ASSIGNMENT:
All records are to be printed again exactly as they appear.

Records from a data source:

=== Section Start ===

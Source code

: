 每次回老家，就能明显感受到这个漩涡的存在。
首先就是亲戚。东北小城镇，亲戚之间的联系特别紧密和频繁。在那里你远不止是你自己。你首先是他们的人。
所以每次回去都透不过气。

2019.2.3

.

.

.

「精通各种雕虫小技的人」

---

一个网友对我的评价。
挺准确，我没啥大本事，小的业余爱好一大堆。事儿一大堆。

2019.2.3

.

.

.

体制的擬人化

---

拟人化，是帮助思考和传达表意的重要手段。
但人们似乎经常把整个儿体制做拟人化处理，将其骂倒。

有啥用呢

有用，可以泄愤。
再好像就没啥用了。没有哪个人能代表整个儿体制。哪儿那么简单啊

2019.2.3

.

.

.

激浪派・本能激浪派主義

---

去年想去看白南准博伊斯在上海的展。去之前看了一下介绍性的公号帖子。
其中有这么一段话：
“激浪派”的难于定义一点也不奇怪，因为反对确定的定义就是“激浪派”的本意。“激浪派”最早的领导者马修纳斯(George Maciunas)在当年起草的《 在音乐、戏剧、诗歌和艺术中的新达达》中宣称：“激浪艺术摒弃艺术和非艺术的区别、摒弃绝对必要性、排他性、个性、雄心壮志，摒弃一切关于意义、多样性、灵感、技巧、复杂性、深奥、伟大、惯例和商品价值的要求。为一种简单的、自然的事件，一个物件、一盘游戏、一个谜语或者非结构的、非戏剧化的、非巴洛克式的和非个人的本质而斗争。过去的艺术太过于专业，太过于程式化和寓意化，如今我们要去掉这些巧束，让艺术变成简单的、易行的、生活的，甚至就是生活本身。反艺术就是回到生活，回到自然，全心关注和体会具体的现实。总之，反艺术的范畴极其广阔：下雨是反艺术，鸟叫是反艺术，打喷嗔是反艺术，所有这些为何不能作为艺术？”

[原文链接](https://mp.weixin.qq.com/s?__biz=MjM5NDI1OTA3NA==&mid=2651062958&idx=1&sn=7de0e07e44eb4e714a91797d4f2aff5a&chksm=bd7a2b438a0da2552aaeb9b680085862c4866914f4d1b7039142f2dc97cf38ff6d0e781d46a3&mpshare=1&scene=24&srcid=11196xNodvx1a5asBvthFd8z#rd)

=== Section End ===

EXERCISE ANSWER:
Source code

: 每次回老家，就能明显感受到这个漩涡的存在。
首先就是亲戚。东北小城镇，亲戚之间的联系特别紧密和频繁。在那里你远不止是你自己。你首先是他们的人。
所以每次回去都透不过气。

2019.2.3

.

.

.

「精通各种雕虫小技的人」

---

一个网友对我的评价。
挺准确，我没啥大本事，小的业余爱好一大堆。事儿一大堆。

2019.2.3

.

.

.

体制的擬人化

---

拟人化，是帮助思考和传达表意的重要手段。
但人们似乎经常把整个儿体制做拟人化处理，将其骂倒。

有啥用呢

有用，可以泄愤。
再好像就没啥用了。没有哪个人能代表整个儿体制。哪儿那么简单啊

2019.2.3

.

.

.

激浪派・本能激浪派主義

---

去年想去看白南准博伊斯在上海的展。去之前看了一下介绍性的公号帖子。
其中有这么一段话：
“激浪派”的难于定义一点也不奇怪，因为反对确定的定义就是“激浪派”的本意。“激浪派”最早的领导者马修纳斯(George Maciunas)在当年起草的《 在音乐、戏剧、诗歌和艺术中的新达达》中宣称：“激浪艺术摒弃艺术和非艺术的区别、摒弃绝对必要性、排他性、个性、雄心壮志，摒弃一切关于意义、多样性、灵感、技巧、复杂性、深奥、伟大、惯例和商品价值的要求。为一种简单的、自然的事件，一个物件、一盘游戏、一个谜语或者非结构的、非戏剧化的、非巴洛克式的和非个人的本质而斗争。过去的艺术太过于专业，太过于程式化和寓意化，如今我们要去掉这些巧束，让艺术变成简单的、易行的、生活的，甚至就是生活本身。反艺术就是回到生活，回到自然，全心关注和体会具体的现实。总之，反艺术的范畴极其广阔：下雨是反艺术，鸟叫是反艺术，打喷嗔是反艺术，所有这些为何不能作为艺术？”

[原文链接](https://mp.weixin.qq.com/s?__biz=MjM5NDI1OTA3NA==&mid=2651062958&idx=1&sn=7de0e07e44eb4e714a91797d4f2aff5a&chksm=bd7a2b438a0da2552aaeb9b680085862c4866914f4d1b7039142f2dc97cf38ff6d0e781d46a3&mpshare=1&scene=24&srcid=11196xNodvx1a5asBvthFd8z#rd)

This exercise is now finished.